> Exercise requirements: The lines needed are those below that contain the word "tečny"; copy each one.

===== The data

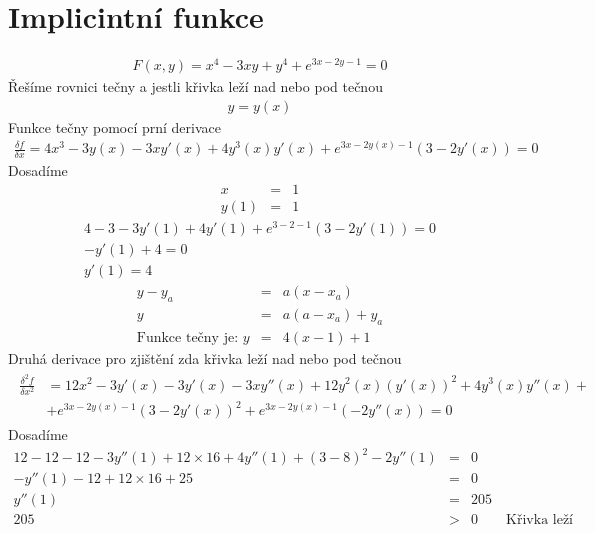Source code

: \documentclass{article}
\begin{document}
\section{Implicintní funkce}
\begin{eqnarray*}
F(x,y)=x^4-3xy+y^4+e^{3x-2y-1}=0
\end{eqnarray*}
Řešíme rovnici tečny a jestli křivka leží nad nebo pod tečnou
\begin{eqnarray*}
y=y(x)
\end{eqnarray*}
Funkce tečny pomocí prní derivace
\begin{eqnarray*}
\frac{\delta f}{\delta x}=4x^3-3y(x)-3xy'(x)+4y^3(x)y'(x)+e^{3x-2y(x)-1}(3-2y'(x))=0
\end{eqnarray*}
Dosadíme
\begin{eqnarray*}
x&=&1\\
y(1)&=&1
\end{eqnarray*}
\begin{eqnarray*}
4-3-3y'(1)+4y'(1)+e^{3-2-1}(3-2y'(1))=0\\
-y'(1)+4=0\\
y'(1)=4
\end{eqnarray*}
\begin{eqnarray*}
y-y_a&=&a(x-x_a)\\
y&=&a(a-x_a)+y_a\\
\text{Funkce tečny je: }y&=&4(x-1)+1
\end{eqnarray*}
Druhá derivace pro zjištění zda křivka leží nad nebo pod tečnou
\begin{eqnarray*}
\begin{split}
\frac{\delta^2 f}{\delta x^2}&=12x^2-3y'(x)-3y'(x)-3xy''(x)+12y^2(x)(y'(x))^2+4y^3(x)y''(x)+\\
&+e^{3x-2y(x)-1}(3-2y'(x))^2+e^{3x-2y(x)-1}(-2y''(x))=0
\end{split}
\end{eqnarray*}
Dosadíme
\begin{eqnarray*}
12-12-12-3y''(1)+12\times16+4y''(1)+(3-8)^2-2y''(1)&=&0\\
-y''(1)-12+12 \times16+25&=&0\\
y''(1)&=&205\\
205&>&0 \qquad\text{Křivka leží nad tečnou}\\
\end{eqnarray*}
\end{document}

==========

> Result for this exercise:
Řešíme rovnici tečny a jestli křivka leží nad nebo pod tečnou
Funkce tečny pomocí prní derivace
\text{Funkce tečny je: }y&=&4(x-1)+1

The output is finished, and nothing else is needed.